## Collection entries
▼▼▼

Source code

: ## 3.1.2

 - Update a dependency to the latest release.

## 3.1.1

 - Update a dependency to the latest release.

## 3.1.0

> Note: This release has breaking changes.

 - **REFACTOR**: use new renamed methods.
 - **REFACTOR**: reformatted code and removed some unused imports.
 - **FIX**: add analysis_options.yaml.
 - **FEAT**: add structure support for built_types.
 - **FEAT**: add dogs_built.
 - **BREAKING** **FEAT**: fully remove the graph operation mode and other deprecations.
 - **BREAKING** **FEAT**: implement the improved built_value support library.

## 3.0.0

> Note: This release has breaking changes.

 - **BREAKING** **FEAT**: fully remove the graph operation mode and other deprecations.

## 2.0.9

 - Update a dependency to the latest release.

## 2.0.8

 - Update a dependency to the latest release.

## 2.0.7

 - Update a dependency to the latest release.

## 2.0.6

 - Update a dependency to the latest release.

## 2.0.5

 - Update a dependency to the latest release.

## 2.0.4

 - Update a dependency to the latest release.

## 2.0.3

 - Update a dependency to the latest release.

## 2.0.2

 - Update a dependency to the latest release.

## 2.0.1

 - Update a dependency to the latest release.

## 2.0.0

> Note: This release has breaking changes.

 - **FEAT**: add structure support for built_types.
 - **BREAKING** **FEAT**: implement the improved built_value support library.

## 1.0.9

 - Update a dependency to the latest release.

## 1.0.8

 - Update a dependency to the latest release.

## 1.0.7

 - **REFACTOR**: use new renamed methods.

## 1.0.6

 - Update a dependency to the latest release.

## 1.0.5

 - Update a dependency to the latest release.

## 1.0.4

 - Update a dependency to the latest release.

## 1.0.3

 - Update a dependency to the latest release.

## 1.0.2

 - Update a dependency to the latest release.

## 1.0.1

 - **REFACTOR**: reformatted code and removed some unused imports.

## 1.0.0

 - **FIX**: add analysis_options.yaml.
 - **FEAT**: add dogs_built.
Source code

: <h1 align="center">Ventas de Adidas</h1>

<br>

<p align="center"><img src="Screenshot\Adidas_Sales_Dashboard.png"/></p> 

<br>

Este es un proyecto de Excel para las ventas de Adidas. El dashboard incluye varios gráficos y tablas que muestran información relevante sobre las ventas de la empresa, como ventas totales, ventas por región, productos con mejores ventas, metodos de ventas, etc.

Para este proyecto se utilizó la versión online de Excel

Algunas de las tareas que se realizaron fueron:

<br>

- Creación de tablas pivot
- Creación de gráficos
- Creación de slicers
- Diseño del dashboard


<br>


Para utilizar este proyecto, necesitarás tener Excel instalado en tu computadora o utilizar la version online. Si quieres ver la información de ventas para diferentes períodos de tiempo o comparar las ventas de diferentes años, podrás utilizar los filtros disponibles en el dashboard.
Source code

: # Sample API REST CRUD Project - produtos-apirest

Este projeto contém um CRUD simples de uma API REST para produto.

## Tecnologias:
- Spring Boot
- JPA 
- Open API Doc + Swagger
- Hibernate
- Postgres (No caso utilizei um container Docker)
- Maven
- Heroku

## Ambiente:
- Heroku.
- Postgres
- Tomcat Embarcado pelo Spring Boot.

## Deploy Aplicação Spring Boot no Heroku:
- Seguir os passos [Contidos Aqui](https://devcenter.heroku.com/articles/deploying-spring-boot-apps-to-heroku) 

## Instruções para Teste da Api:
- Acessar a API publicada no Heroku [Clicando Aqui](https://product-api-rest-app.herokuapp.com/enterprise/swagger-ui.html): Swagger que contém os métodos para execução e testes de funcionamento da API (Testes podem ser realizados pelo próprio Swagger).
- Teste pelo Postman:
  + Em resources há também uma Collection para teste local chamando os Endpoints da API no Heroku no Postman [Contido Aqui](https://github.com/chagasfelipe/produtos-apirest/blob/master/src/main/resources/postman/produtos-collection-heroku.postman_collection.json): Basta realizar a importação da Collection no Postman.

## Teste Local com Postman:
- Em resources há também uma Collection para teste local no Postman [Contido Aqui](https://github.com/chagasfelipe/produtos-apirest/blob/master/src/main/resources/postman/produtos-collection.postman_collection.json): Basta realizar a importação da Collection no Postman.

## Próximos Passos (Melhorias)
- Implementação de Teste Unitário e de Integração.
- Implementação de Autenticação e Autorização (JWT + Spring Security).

▲▲▲

## EXERCISE DIRECTIONS
Check each line above for the word "CRUD", and copy the lines where it appears.

## RESULT OF THIS TASK
: # Sample API REST CRUD Project - produtos-apirest
Este projeto contém um CRUD simples de uma API REST para produto.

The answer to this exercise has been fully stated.